Welcome to this online version of the study guide for Introducing Multimodality. Here you will find full colour images from inside the book, an indexed glossary, extra links to online resources, and an additional section of key further reading for addressing the issue of ‘what next?’ after using the guide. Developed to support your understanding of multimodality and to help you to design your own multimodal study, you can use this site as a guide to reading the book and engaging with the issues raised by it, or as a standalone resource forming the basis for a short course.

The study guide is designed to help you to:

  • Engage critically with the notion of multimodality;
  • Recognize the similarities and differences in theoretical and methodological positions;
  • Identify and describe how multimodality has been taken up in systemic functional linguistics, social semiotics and conversation analysis;
  • Reflect on the potentialities and challenges of frameworks that adopt multimodal concepts in combination with other methods;
  • Assess the quality of multimodal research, notably aptness of fit between research questions, theories and methods in multimodality;
  • Engage critically with the process of designing a multimodal study and support you to design your own multimodal study.

How to use this self-study guide

The study guide consists of seven units. Each unit is a study companion to its corresponding chapter in this book:

Unit 1. Accompanies Chapter 1, Navigating a diverse field, and is designed to help you to engage critically with the notion of multimodality, assess the centrality of multimodality in a study, and position yourself in the diverse field of multimodality.

Unit 2. Accompanies Chapter 2, Why engage with multimodality?, and is designed to help you to interrogate the notion of multimodality, and to make a case for engaging with multimodality.

Unit 3. Accompanies Chapter 3, Systemic functional linguistics (SFL), and is designed to help you to get to grips with how multimodality has been taken up in SFL, to familiarize yourself with its key principles and concepts, and to try out some basic SFL methods of analysis.

Unit 4. Accompanies Chapter 4, Social semiotics, and is designed to help you to explore with a social semiotic approach to multimodality, to familiarize yourself with its key principles and concepts and to try out some basic social semiotic analytical methods.

Unit 5. Accompanies Chapter 5, Conversation analysis (CA), and is designed to help you to understand how multimodality has been taken into CA, to familiarize yourself with the key principles and concepts of CA and to try out some basic CA methods of transcription and analysis.

Unit 6. Accompanies Chapter 6, Five more approaches to multimodality, and is designed to help you to engage with the possibilities for combining multimodal approaches with other methods, to consider the potentials and limitations of doing so, and to familiarize yourself with five such approaches.

Unit 7. Accompanies Chapter 7, Designing a multimodal study, and is designed to help you design a multimodal study and to walk you through the key aspects of that process: from reflecting on the most apt approach for your study, clarifying your research focus and questions, collecting research materials, assessing methods of transcription, to the ethical considerations of multimodal research.

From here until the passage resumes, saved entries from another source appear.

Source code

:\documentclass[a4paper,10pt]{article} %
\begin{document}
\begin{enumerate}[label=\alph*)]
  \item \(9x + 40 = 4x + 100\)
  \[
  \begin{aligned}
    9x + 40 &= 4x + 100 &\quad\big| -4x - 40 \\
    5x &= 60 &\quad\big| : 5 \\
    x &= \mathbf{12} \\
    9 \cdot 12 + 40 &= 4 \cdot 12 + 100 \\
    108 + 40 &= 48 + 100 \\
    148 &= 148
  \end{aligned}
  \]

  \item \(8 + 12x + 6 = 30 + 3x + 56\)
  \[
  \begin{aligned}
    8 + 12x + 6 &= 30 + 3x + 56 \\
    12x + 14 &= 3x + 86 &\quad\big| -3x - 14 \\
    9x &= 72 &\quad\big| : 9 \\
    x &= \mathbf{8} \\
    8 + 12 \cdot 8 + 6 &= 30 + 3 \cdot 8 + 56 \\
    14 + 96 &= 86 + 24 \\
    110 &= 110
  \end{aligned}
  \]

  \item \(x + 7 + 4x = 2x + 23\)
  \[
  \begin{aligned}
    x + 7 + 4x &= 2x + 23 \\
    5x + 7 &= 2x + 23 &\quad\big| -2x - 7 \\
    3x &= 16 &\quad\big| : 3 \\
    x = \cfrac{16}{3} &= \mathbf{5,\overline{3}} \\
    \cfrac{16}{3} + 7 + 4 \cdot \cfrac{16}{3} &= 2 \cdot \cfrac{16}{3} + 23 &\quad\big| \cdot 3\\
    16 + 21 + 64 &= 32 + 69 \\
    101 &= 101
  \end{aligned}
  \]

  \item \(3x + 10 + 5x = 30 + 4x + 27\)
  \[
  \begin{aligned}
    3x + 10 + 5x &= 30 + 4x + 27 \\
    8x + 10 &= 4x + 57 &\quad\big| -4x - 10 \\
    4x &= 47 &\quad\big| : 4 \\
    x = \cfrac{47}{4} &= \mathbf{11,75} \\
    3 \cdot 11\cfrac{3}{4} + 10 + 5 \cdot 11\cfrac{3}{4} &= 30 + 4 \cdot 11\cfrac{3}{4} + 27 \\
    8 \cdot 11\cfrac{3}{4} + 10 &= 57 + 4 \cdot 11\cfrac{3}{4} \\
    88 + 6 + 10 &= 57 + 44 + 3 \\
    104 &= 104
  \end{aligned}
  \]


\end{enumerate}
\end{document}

Each unit sets out a clear learning objective and what it will help you to do. All units include:

  • A chapter overview, with chapter topics and summary
  • A set of study questions
  • Exercises
  • Tips
  • Suggested resources

It is suggested that you work through the self-study guide units in order and read the accompanying chapter as you tackle each unit. The guide also includes a summary of tips for designing your own study, recommended general further reading and a glossary of terms.